Wheat supply for 2019/20 is currently being adversely impacted by a range of different weather concerns around the globe.
The cocktail of weather lending support to the market includes dryness, hail, extreme cold and frost and heavy snowfall.
Due to this, Rabobank has lifted its Chicago Board of Trade wheat expectations and we now see it trading between US500 cents a bushel and US515c/bu throughout 2020.
This will be a welcome, albeit small, lift for Australian grain farmers who have otherwise been relying on tight local conditions to lift domestic prices.
In the US and Canada, the weather concern is low temperatures and snowfall.
In Alberta and Saskatchewan, the spring wheat harvest is 20 per cent and 30pc respectively behind, compared with the five-year average due to unseasonably cold weather and blizzards.
The United States Department of Agriculture revised Canadian wheat production down 1pc to 33 million tonnes this month, and we may see a further decrease if the unfavourable weather continues.
Meanwhile, in the northern US, their spring wheat harvest is only 94pc complete when it would normally be complete by the second week of October.
In Argentina, it is ongoing dryness - as well as hail and frost over the past month - that has delivered supply downgrades. Expectations for Argentina's wheat harvest have already been reduced by the USDA, but down to what would still be a record 20.5 million tonnes, and up 5pc year-on-year.
However, the Rosario Board of Trade has more recently cut its wheat forecast to 19.8 million tonnes, with an increased area planted to wheat this year the factor keeping new crop supply prospects above last year's harvest volume, as yields fall below last year's.
Dryness has also been affecting the wheat outlook in southern Europe and the Black Sea region.
Planting has been delayed due to below-average rainfall.
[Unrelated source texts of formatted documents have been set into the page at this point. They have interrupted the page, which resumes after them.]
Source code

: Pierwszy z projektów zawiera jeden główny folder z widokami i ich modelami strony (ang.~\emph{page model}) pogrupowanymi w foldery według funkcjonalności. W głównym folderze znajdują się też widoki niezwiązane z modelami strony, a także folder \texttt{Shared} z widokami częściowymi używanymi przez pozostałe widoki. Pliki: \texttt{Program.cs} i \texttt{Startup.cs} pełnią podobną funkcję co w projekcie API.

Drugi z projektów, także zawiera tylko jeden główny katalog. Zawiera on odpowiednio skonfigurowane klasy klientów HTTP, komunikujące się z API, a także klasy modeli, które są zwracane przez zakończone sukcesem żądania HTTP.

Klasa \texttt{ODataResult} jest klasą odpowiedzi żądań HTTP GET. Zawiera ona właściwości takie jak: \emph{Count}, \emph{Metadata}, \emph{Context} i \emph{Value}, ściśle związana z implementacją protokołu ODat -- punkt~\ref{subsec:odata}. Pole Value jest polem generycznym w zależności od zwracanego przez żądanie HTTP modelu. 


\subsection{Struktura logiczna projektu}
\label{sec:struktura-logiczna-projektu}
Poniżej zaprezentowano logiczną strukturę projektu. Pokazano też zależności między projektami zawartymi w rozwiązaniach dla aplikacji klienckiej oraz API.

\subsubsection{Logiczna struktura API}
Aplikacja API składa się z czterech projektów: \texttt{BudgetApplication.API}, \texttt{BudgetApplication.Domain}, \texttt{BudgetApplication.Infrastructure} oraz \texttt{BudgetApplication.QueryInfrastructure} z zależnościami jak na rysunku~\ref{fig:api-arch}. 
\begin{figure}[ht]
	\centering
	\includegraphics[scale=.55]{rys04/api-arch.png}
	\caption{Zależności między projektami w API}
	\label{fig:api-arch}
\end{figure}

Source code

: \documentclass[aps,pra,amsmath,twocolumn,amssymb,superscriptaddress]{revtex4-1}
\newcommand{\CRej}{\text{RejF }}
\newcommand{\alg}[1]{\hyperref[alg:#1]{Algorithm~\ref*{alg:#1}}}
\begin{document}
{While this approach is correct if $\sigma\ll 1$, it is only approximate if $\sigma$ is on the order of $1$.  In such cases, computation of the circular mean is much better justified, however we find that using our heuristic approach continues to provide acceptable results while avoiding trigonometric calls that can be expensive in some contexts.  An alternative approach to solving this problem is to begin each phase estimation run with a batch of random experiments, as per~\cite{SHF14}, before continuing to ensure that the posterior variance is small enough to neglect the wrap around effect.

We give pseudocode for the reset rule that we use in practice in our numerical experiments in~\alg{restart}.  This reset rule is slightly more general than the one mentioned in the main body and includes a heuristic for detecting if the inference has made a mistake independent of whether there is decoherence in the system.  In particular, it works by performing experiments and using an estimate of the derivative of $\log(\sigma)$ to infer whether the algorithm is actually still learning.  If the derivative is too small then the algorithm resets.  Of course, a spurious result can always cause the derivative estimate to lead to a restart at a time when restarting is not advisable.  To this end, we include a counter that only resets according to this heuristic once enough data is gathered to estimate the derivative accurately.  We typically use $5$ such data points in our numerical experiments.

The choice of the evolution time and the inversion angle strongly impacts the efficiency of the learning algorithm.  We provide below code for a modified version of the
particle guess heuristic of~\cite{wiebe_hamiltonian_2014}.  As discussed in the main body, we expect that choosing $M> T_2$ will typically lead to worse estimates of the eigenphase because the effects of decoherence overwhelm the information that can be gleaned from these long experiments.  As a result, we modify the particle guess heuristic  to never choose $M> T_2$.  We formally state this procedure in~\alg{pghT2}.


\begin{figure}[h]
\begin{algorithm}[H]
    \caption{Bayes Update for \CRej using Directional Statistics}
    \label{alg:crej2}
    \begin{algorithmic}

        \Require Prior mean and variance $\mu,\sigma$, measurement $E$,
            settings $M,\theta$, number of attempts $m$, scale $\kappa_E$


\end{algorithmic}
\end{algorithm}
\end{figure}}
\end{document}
However, with the arrival of rains over the last fortnight and with a favourable rainfall forecast for most of Europe this month, the season is likely to pick up.
Forecast higher than average temperatures during the month should also assist farmers to get back in the fields and catch up on planting progress.
And of course it is dryness, and frost in parts, that is Australia's contribution to this weather cocktail.
As the headers get rolling in earnest in Western Australia and South Australia, Queensland finishes up and NSW considers reaping the little that it has, it is only in Victoria that we expect close to an average harvest volume.
We forecast that Australia's winter crop harvest will be just 27.7 million tonnes this year. That is down 9pc on last year's disappointment, and this keeps it 31pc below the five year average.
Unlike last year, there is not going to be a bumper Western Australian crop to prop up the national performance.
The USDA still has Australia producing 18 million tonnes of wheat this year in their calculations. By our estimates, they still have more than two million tonnes to write down.
But despite the cocktail of weather concerns around the globe, and even with further write downs for Australia, global production is still expected to be up 3pc, and stocks to grow 4pc over the year.
The cocktail of weather required needs to be much more potent before we get a serious, rather than just a little, lift in global wheat prices.